Exercise requirements: Count the lines of the data below that include the string "questionType", and provide nothing but the result.

Data shown:

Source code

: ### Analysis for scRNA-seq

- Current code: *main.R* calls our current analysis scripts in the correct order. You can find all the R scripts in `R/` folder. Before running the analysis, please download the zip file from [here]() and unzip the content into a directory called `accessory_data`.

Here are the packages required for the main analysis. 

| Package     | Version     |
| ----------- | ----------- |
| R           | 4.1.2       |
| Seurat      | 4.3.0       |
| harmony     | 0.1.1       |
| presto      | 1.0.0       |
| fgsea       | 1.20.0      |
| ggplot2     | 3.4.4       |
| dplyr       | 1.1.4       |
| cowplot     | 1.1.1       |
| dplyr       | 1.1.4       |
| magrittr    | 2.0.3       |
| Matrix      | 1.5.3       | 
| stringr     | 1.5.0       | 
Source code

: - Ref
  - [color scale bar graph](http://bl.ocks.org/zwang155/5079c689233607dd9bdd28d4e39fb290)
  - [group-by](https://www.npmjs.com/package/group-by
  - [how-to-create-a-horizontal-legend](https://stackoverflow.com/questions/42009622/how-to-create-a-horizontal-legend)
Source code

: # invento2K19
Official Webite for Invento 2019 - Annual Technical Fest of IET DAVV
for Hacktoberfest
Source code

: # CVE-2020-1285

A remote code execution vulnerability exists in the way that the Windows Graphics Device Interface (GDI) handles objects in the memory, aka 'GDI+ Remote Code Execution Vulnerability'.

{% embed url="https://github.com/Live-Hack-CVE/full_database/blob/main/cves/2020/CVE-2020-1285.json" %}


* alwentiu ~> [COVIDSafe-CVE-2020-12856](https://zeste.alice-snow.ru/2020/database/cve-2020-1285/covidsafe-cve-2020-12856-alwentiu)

...

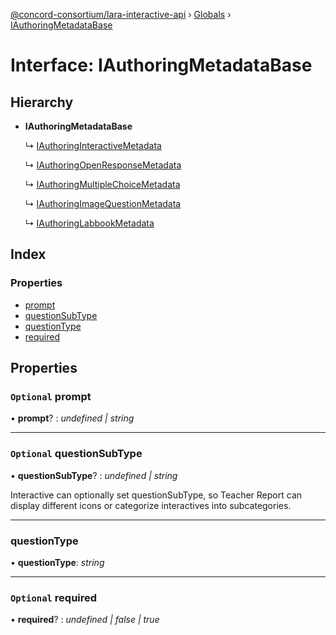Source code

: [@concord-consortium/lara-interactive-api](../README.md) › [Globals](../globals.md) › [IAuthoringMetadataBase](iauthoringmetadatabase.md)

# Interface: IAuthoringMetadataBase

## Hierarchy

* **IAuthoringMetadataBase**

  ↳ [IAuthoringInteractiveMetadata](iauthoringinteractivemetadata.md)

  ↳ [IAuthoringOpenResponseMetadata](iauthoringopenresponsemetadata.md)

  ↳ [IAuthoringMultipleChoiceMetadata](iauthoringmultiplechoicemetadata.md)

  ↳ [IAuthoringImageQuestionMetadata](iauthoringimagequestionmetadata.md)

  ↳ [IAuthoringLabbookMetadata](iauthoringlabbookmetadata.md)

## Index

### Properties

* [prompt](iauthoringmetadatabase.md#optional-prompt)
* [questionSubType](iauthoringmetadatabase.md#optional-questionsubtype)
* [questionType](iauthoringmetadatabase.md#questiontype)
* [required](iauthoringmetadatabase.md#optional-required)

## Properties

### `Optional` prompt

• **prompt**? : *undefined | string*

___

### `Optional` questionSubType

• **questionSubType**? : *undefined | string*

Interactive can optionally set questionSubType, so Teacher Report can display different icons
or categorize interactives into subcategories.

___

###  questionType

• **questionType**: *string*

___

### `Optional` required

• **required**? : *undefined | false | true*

Exercise response: 3